Coal and gas outburst risk prediction based on improved DBO optimized CNN

The gradual increase in coal-mine excavation depth leads to the significant rise in the in situ stress in deep surrounding rock and escalating risks of gas desorption and accumulation, causing a higher likelihood of coal-gas outbursts. In this light, the present study develops a deep-learning-based predictive model for coal-gas outbursts. First, the collected data were preprocessed using the Local Outlier Factor (LOF) and Multiple Imputation by Chained Equations (MICE), and employed Kendall's rank correlation coefficient to select those factors exhibiting strong correlation as the predictive indicators for gas outbursts.
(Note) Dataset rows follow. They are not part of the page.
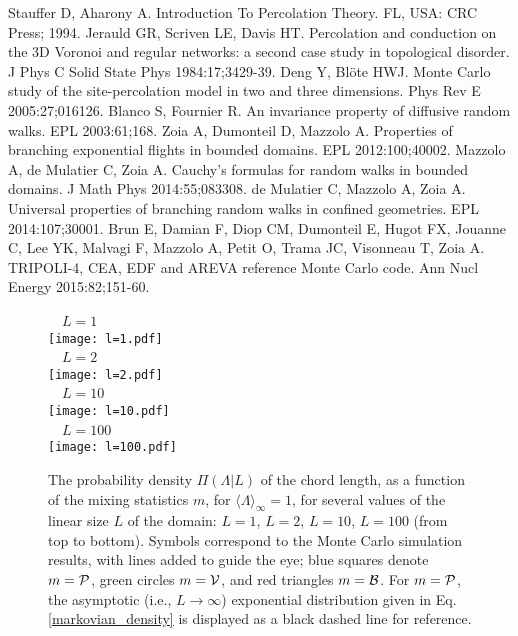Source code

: \documentclass[final,authoryear,5p,times,twocolumn]{elsarticle}
\begin{document}
\begin{thebibliography}{10}
 Stauffer D, Aharony A. Introduction To Percolation Theory. FL, USA: CRC Press; 1994.
 Jerauld GR, Scriven LE, Davis HT. Percolation and conduction on the 3D Voronoi and regular networks: a second case study in topological disorder. J Phys C Solid State Phys 1984:17;3429-39. 
 Deng Y, Bl\"ote HWJ. Monte Carlo study of the site-percolation model in two and three dimensions. Phys Rev E 2005:27;016126.
 Blanco S, Fournier R. An invariance property of diffusive random walks. EPL 2003:61;168.
 Zoia A, Dumonteil D, Mazzolo A. Properties of branching exponential flights in bounded domains. EPL 2012:100;40002.
 Mazzolo A, de Mulatier C, Zoia A. Cauchy's formulas for random walks in bounded domains. J Math Phys 2014:55;083308.
 de Mulatier C, Mazzolo A, Zoia A. Universal properties of branching random walks in confined geometries. EPL 2014:107;30001.
 Brun E, Damian F, Diop CM, Dumonteil E, Hugot FX, Jouanne C, Lee YK, Malvagi F, Mazzolo A, Petit O, Trama JC, Visonneau T, Zoia A. TRIPOLI-4, CEA, EDF and AREVA reference Monte Carlo code. Ann Nucl Energy 2015:82;151-60.

\end{thebibliography}

\begin{figure*}[t]
\begin{center}
\,\,\,\, $L=1$ \,\,\,\,\\
\texttt{[image: l=1.pdf]}\\
\,\,\,\, $L=2$ \,\,\,\,\\
\texttt{[image: l=2.pdf]}\\
\,\,\,\, $L=10$ \,\,\,\,\\
\texttt{[image: l=10.pdf]}\\
\,\,\,\, $L=100$ \,\,\,\,\\
\texttt{[image: l=100.pdf]}\\
\end{center}
\caption{The probability density $\Pi(\Lambda | L)$ of the chord length, as a function of the mixing statistics $m$, for ${\langle \Lambda \rangle}_{\infty}=1$, for several values of the linear size $L$ of the domain: $L=1$, $L=2$, $L=10$, $L=100$ (from top to bottom). Symbols correspond to the Monte Carlo simulation results, with lines added to guide the eye; blue squares denote $m={\cal P}$, green circles $m={\cal V}$, and red triangles $m={\cal B}$. For $m={\cal P}$, the asymptotic (i.e., $L \rightarrow \infty $) exponential distribution given in Eq.\ref{markovian_density} is displayed as a black dashed line for reference.}
\label{cl_distrib}
\end{figure*}
\end{document}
Next, a convolutional neural network (CNN) architecture was constructed, and optimized its hyperparameters via an enhanced dung beetle optimization algorithm (MSADBO). This algorithm incorporates an improved sine-based dynamic search-step adjustment, an adaptive Gaussian-Cauchy hybrid mutation to bolster global and local search capabilities, and a Bernoulli chaotic-map strategy to increase population diversity. Finally, comparative models were established; accuracy and other evaluation metrics were compared across models, and the safety of the predictions was analyzed via confusion matrices. Results demonstrate that the MSADBO-CNN model achieved an accuracy of 98.7 % on the training set and 91.67 % on both the validation and test sets, thereby attaining the highest predictive precision while also exhibiting superior robustness, generalization ability, and operational safety.